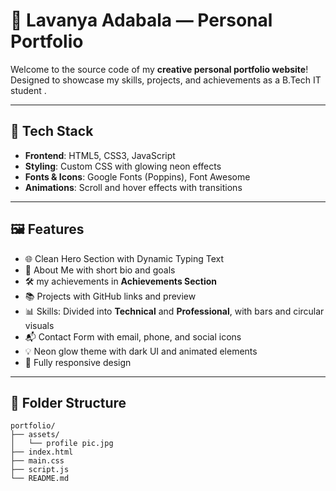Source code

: # 🌟 Lavanya Adabala — Personal Portfolio

Welcome to the source code of my **creative personal portfolio website**!  
Designed to showcase my skills, projects, and achievements as a B.Tech IT student .

---

## 🚀 Tech Stack

- **Frontend**: HTML5, CSS3, JavaScript  
- **Styling**: Custom CSS with glowing neon effects  
- **Fonts & Icons**: Google Fonts (Poppins), Font Awesome  
- **Animations**: Scroll and hover effects with transitions  

---

## 🖼️ Features

- 🌐 Clean Hero Section with Dynamic Typing Text  
- 🎯 About Me with short bio and goals  
- 🛠️ my achievements in **Achievements Section**  
- 📚 Projects with GitHub links and preview  
- 📊 Skills: Divided into **Technical** and **Professional**, with bars and circular visuals  
- 📬 Contact Form with email, phone, and social icons  
- 💡 Neon glow theme with dark UI and animated elements  
- 📱 Fully responsive design

---

## 📁 Folder Structure
```
portfolio/
├── assets/
│   └── profile pic.jpg
├── index.html
├── main.css
├── script.js
└── README.md
```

● **Instructions for the task**
Print the records above exactly as they stand, but leave out the pictures.

● **Task result**
Source code

: # 🌟 Lavanya Adabala — Personal Portfolio

Welcome to the source code of my **creative personal portfolio website**!  
Designed to showcase my skills, projects, and achievements as a B.Tech IT student .

---

## 🚀 Tech Stack

- **Frontend**: HTML5, CSS3, JavaScript  
- **Styling**: Custom CSS with glowing neon effects  
- **Fonts & Icons**: Google Fonts (Poppins), Font Awesome  
- **Animations**: Scroll and hover effects with transitions  

---

## 🖼️ Features

- 🌐 Clean Hero Section with Dynamic Typing Text  
- 🎯 About Me with short bio and goals  
- 🛠️ my achievements in **Achievements Section**  
- 📚 Projects with GitHub links and preview  
- 📊 Skills: Divided into **Technical** and **Professional**, with bars and circular visuals  
- 📬 Contact Form with email, phone, and social icons  
- 💡 Neon glow theme with dark UI and animated elements  
- 📱 Fully responsive design

---

## 📁 Folder Structure
```
portfolio/
├── assets/
│   └── profile pic.jpg
├── index.html
├── main.css
├── script.js
└── README.md
```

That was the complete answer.